The following attributes specify which part of the tree should be traversed:

beforedir
Should the generator yield "beforedir" events?
afterdir
Should the generator yield "afterdir" events?
file
Should the generator yield "file" events?
enterdir
Should the directory be entered?

Note that if any of these attributes is changed by the code consuming the generator, this new value will be used for the next traversal step once the generator is resumed and will be reset to its initial value (specified in the constructor) afterwards.

__init__

Create a new Cursor object for a tree traversal rooted at the node node.

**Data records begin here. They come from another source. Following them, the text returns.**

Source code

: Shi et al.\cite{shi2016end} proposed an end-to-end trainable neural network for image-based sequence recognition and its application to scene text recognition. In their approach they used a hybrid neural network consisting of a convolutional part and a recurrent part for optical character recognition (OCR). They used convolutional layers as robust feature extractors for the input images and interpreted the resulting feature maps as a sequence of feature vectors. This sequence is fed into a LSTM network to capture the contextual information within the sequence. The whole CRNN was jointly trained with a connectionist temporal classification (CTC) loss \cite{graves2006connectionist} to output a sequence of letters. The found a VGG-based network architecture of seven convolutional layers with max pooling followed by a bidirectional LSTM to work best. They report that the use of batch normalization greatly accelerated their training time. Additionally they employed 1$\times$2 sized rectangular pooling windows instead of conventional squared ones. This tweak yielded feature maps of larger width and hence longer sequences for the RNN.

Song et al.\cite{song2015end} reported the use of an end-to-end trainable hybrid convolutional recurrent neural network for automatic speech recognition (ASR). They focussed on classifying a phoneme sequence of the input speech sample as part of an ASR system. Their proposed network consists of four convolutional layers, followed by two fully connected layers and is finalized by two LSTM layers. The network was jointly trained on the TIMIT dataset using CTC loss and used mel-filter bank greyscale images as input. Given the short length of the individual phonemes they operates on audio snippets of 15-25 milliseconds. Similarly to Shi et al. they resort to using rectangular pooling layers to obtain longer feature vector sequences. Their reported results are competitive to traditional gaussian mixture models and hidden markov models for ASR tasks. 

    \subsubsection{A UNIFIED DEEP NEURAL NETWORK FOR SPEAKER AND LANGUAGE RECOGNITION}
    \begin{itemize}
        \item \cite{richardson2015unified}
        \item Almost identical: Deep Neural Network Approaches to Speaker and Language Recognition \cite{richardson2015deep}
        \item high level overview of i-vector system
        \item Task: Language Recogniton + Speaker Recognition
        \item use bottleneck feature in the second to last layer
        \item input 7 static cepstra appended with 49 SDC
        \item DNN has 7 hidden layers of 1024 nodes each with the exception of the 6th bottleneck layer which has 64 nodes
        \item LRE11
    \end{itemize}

The arguments beforedir, afterdir, file and enterdir are used as the initial values for the attributes of the same name. (see the class docstring for info about their use).

restore

Restore the attributes beforedir, afterdir, file and enterdir to their initial value.

ll.url.Dir

Turns a directory name into an URL object, just like File(), but ensures that the path is terminated with a /:

>>> url.Dir("a#b")
URL('file:a%23b/')
ll.url.File

Turn a filename into an URL object:

>>> url.File("a#b")
URL('file:a%23b')
class ll.url.FileResource

Bases: ll.url.Resource

A subclass of Resource that handles local files.

class ll.url.LocalConnection

Bases: ll.url.Connection

class ll.url.LocalSchemeDefinition

Bases: ll.url.SchemeDefinition

class ll.url.Query

Bases: dict

class ll.url.RemoteFileResource

Bases: ll.url.Resource

A subclass of Resource that handles remote files (those using the ssh scheme).

class ll.url.Resource

Bases: object

A Resource is a base class that provides a file-like interface to local and remote files, URLs and other resources.

Each resource object has the following attributes:

url
The URL for which this resource has been opened (i.e. foo.open().url is foo if foo is a URL object);
name
A string version of url;
closed
A bool specifying whether the resource has been closed (i.e. whether the close() method has been called).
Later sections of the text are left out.